Across all the entries below, how many lines contain the string "task"? The number by itself is the answer.

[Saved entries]
* * * * * * *

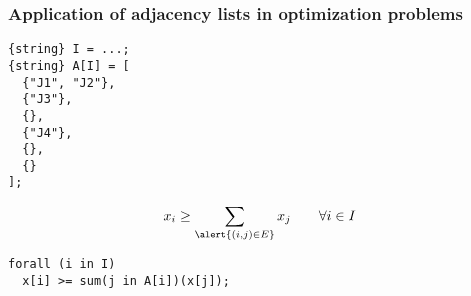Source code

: \begin{frame}[fragile]
 \frametitle{Application of adjacency lists in optimization problems}
 \bigskip
\begin{lstlisting}[numbers=none,basicstyle=\scriptsize\ttfamily]
{string} I = ...;
{string} A[I] = [
  {"J1", "J2"},
  {"J3"},
  {},
  {"J4"},
  {},
  {}
];
\end{lstlisting}
\vspace{-\baselineskip}
\[
  x_i \geq \sum_{\alert{(i, j) \in E}}x_j\qquad\forall i\in I  
\]
\begin{center}
\end{center}
\begin{lstlisting}[numbers=none]
forall (i in I)
  x[i] >= sum(j in A[i])(x[j]);
\end{lstlisting}
\end{frame}


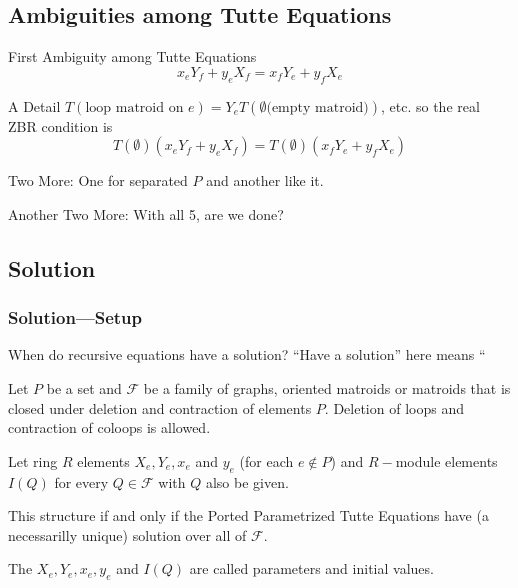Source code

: \documentclass{beamer}
\begin{document}
\subsection{Ambiguities among Tutte Equations}

\begin{frame}
{First Ambiguity among Tutte Equations}
\[
x_eY_f+y_eX_f=x_fY_e+y_fX_e
\]
\begin{center}\end{center}

\begin{block}{A Detail}
$T(\text{loop matroid on }e) = Y_eT(\emptyset\text{(empty matroid)})$, etc.
so the real ZBR condition is 
\[
T(\emptyset)(x_eY_f+y_eX_f)=T(\emptyset)(x_fY_e+y_fX_e)
\]
\end{block}


\end{frame}

\begin{frame}{Two More: One for separated $P$ and another like it.}

\end{frame}

\begin{frame}{Another Two More: With all 5, are we done?}

\end{frame}

\subsection{Solution}
\begin{frame}
\frametitle{Solution---Setup}
\begin{block}{When do recursive equations have a solution?}
``Have a solution'' here means ``
\end{block}

\begin{definition}
Let $P$ be a set and $\mathcal{F}$ be a family of graphs, oriented
matroids or matroids that is closed under deletion and 
contraction of elements
 $P$.  Deletion of loops and contraction of coloops is 
allowed.

Let ring $R$ elements $X_e, Y_e, x_e$ and $y_e$ (for each $e\not\in P$)
and $R-$module elements $I(Q)$ for every $Q\in \mathcal{F}$ 
with $Q$  also be given.

This structure  if and only if
the Ported Parametrized Tutte Equations have (a necessarilly
unique) solution over all of $\mathcal{F}$.
\end{definition}

The $X_e, Y_e, x_e, y_e$ and $I(Q)$ are called parameters and
initial values.
\end{frame}
\end{document}
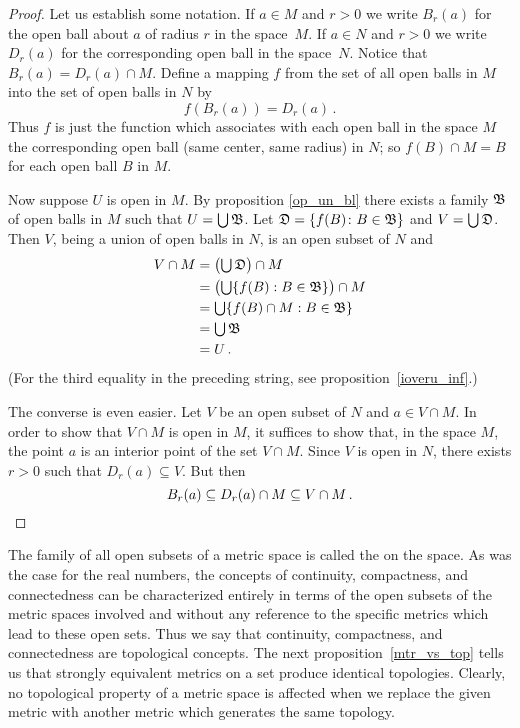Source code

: \begin{proof} Let us establish some notation. If $a \in M$ and $r > 0$ we write $B_r(a)$ for
the open ball about $a$ of radius $r$ in the space~$M$. If $a \in N$ and $r>0$ we write
$D_r(a)$ for the corresponding open ball in the space~$N$.  Notice that $B_r(a) = D_r(a) \cap
M$. Define a mapping $f$ from the set of all open balls in $M$ into the set of open balls in
$N$ by
  \[ f(B_r(a)) = D_r(a)\,. \]
Thus $f$ is just the function which associates with each open ball in the space $M$ the
corresponding open ball (same center, same radius) in $N$; so $f(B) \cap M = B$ for each open
ball $B$ in $M$.

Now suppose $U$ is open in $M$. By proposition \ref{op_un_bl} there exists a family
$\mathfrak{B}$ of open balls in $M$ such that $U = \bigcup\mathfrak{B}$.  Let $\mathfrak{D} = \{f(B)
\colon B \in \mathfrak{B}\}$ and $V = \bigcup\mathfrak{D}$. Then $V$, being a union of open balls
in $N$, is an open subset of $N$ and
 \begin{align*}
   V \cap M
        &= \bigl(\textstyle\bigcup \mathfrak{D}\bigr) \cap M \\
        &= \bigl(\textstyle\bigcup\{f(B):B \in \mathfrak{B}\}\bigr)\cap M\\
        &= \textstyle\bigcup\{f(B) \cap M: B \in \mathfrak{B}\} \\
        &= \textstyle\bigcup \mathfrak{B} \\
        &= U\,.
 \end{align*}
(For the third equality in the preceding string, see proposition~\ref{ioveru_inf}.)

The converse is even easier. Let $V$ be an open subset of $N$ and $a \in V \cap M$. In order
to show that $V \cap M$ is open in $M$, it suffices to show that, in the space $M$, the point
$a$ is an interior point of the set $V \cap M$. Since $V$ is open in $N$, there exists $r>0$
such that $D_r(a) \subseteq V$. But then
  \[ B_r(a) \subseteq D_r(a) \cap M \subseteq V \cap M\,.   \qedhere \]
\end{proof}

The family of all open subsets of a metric space is called the
 on the space. As was the case for the real numbers, the concepts of
continuity, compactness, and connectedness can be characterized entirely in terms of the
open subsets of the metric spaces involved and without any reference to the specific
metrics which lead to these open sets. Thus we say that continuity, compactness, and
connectedness are topological concepts.  The next proposition~\ref{mtr_vs_top} tells us
that strongly equivalent metrics on a set produce identical topologies. Clearly, no
topological property of a metric space is affected when we replace the given metric with
another metric which generates the same topology.

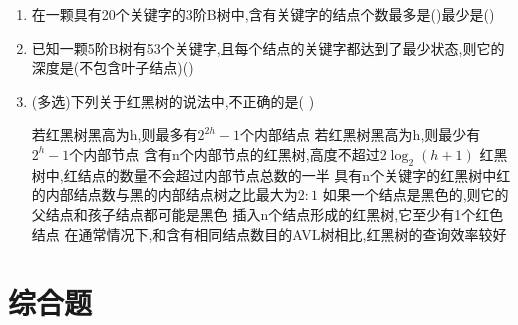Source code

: \documentclass[12pt, a4paper, oneside, UTF8]{ctexbook}
\begin{document}
\begin{enumerate}
    \item 在一颗具有20个关键字的3阶B树中,含有关键字的结点个数最多是()最少是() 

    \item 已知一颗5阶B树有53个关键字,且每个结点的关键字都达到了最少状态,则它的深度是(不包含叶子结点)() 

    \item (多选)下列关于红黑树的说法中,不正确的是(   ) 
    \begin{choices}[1]
        \task 若红黑树黑高为h,则最多有$2^{2h}-1$个内部结点
        \task 若红黑树黑高为h,则最少有$2^h-1$个内部节点
        \task 含有n个内部节点的红黑树,高度不超过$2\log_2(h+1)$
        \task 红黑树中,红结点的数量不会超过内部节点总数的一半 
        \task 具有n个关键字的红黑树中红的内部结点数与黑的内部结点树之比最大为$2:1$ 
        \task 如果一个结点是黑色的,则它的父结点和孩子结点都可能是黑色 
        \task 插入n个结点形成的红黑树,它至少有1个红色结点 
        \task 在通常情况下,和含有相同结点数目的AVL树相比,红黑树的查询效率较好 
    \end{choices}
\end{enumerate}
\section{综合题}
\ifx\allfiles\undefined
\end{document}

* * * * * * *

◆ ANSWER SPACE ◆
8